**RECORDS FOR THE TASK**

______________________________

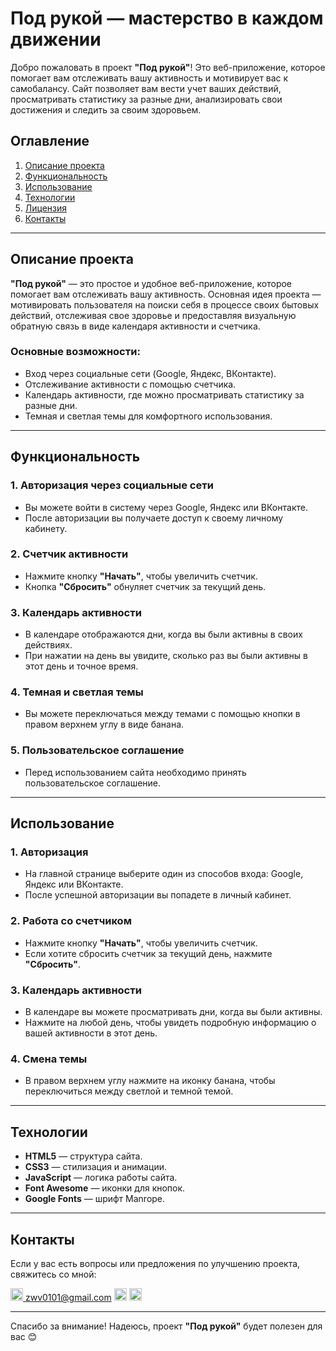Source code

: # Под рукой — мастерство в каждом движении

Добро пожаловать в проект **"Под рукой"**! Это веб-приложение, которое помогает вам отслеживать вашу активность и мотивирует вас к самобалансу. Сайт позволяет вам вести учет ваших действий, просматривать статистику за разные дни, анализировать свои достижения и следить за своим здоровьем.

## Оглавление

1. [Описание проекта](#описание-проекта)
2. [Функциональность](#функциональность)
3. [Использование](#использование)
4. [Технологии](#технологии)
5. [Лицензия](#лицензия)
6. [Контакты](#контакты)

---

## Описание проекта

**"Под рукой"** — это простое и удобное веб-приложение, которое помогает вам отслеживать вашу активность. Основная идея проекта — мотивировать пользователя на поиски себя в процессе своих бытовых действий, отслеживая свое здоровье и предоставляя визуальную обратную связь в виде календаря активности и счетчика.

### Основные возможности:
- Вход через социальные сети (Google, Яндекс, ВКонтакте).
- Отслеживание активности с помощью счетчика.
- Календарь активности, где можно просматривать статистику за разные дни.
- Темная и светлая темы для комфортного использования.

---

## Функциональность

### 1. **Авторизация через социальные сети**
   - Вы можете войти в систему через Google, Яндекс или ВКонтакте.
   - После авторизации вы получаете доступ к своему личному кабинету.

### 2. **Счетчик активности**
   - Нажмите кнопку **"Начать"**, чтобы увеличить счетчик.
   - Кнопка **"Сбросить"** обнуляет счетчик за текущий день.

### 3. **Календарь активности**
   - В календаре отображаются дни, когда вы были активны в своих действиях.
   - При нажатии на день вы увидите, сколько раз вы были активны в этот день и точное время.

### 4. **Темная и светлая темы**
   - Вы можете переключаться между темами с помощью кнопки в правом верхнем углу в виде банана.

### 5. **Пользовательское соглашение**
   - Перед использованием сайта необходимо принять пользовательское соглашение.

---

## Использование

### 1. **Авторизация**
   - На главной странице выберите один из способов входа: Google, Яндекс или ВКонтакте.
   - После успешной авторизации вы попадете в личный кабинет.

### 2. **Работа со счетчиком**
   - Нажмите кнопку **"Начать"**, чтобы увеличить счетчик.
   - Если хотите сбросить счетчик за текущий день, нажмите **"Сбросить"**.

### 3. **Календарь активности**
   - В календаре вы можете просматривать дни, когда вы были активны.
   - Нажмите на любой день, чтобы увидеть подробную информацию о вашей активности в этот день.

### 4. **Смена темы**
   - В правом верхнем углу нажмите на иконку банана, чтобы переключиться между светлой и темной темой.

---

## Технологии

- **HTML5** — структура сайта.
- **CSS3** — стилизация и анимации.
- **JavaScript** — логика работы сайта.
- **Font Awesome** — иконки для кнопок.
- **Google Fonts** — шрифт Manrope.

---

## Контакты

Если у вас есть вопросы или предложения по улучшению проекта, свяжитесь со мной:

[<img src="https://upload.wikimedia.org/wikipedia/commons/7/7e/Gmail_icon_%282020%29.svg" alt="Gmail" width="20"> zwv0101@gmail.com](mailto:zwv0101@gmail.com) [<img src="https://upload.wikimedia.org/wikipedia/commons/2/21/VK.com-logo.svg" alt="VK" width="20">](https://vk.com/bordhzia) [<img src="https://upload.wikimedia.org/wikipedia/commons/8/82/Telegram_logo.svg" alt="Telegram" width="20">](https://t.me/topvselennaya)

---

Спасибо за внимание! Надеюсь, проект **"Под рукой"** будет полезен для вас 😊
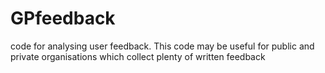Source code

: # GPfeedback
code for analysing user feedback. This code may be useful for public and private organisations which collect plenty of written feedback
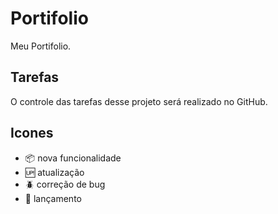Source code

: # Portifolio
Meu Portifolio.

## Tarefas
O controle das tarefas desse projeto será realizado no GitHub.

## Icones
-  :package: nova funcionalidade
-  :up: atualização
-  :beetle: correção de bug
-  :checkered_flag: lançamento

______________________________

**WHAT THE TASK REQUIRES**
Go through the material and copy each line that contains "помогает".

**ANSWER BELOW**
Добро пожаловать в проект **"Под рукой"**! Это веб-приложение, которое помогает вам отслеживать вашу активность и мотивирует вас к самобалансу. Сайт позволяет вам вести учет ваших действий, просматривать статистику за разные дни, анализировать свои достижения и следить за своим здоровьем.
**"Под рукой"** — это простое и удобное веб-приложение, которое помогает вам отслеживать вашу активность. Основная идея проекта — мотивировать пользователя на поиски себя в процессе своих бытовых действий, отслеживая свое здоровье и предоставляя визуальную обратную связь в виде календаря активности и счетчика.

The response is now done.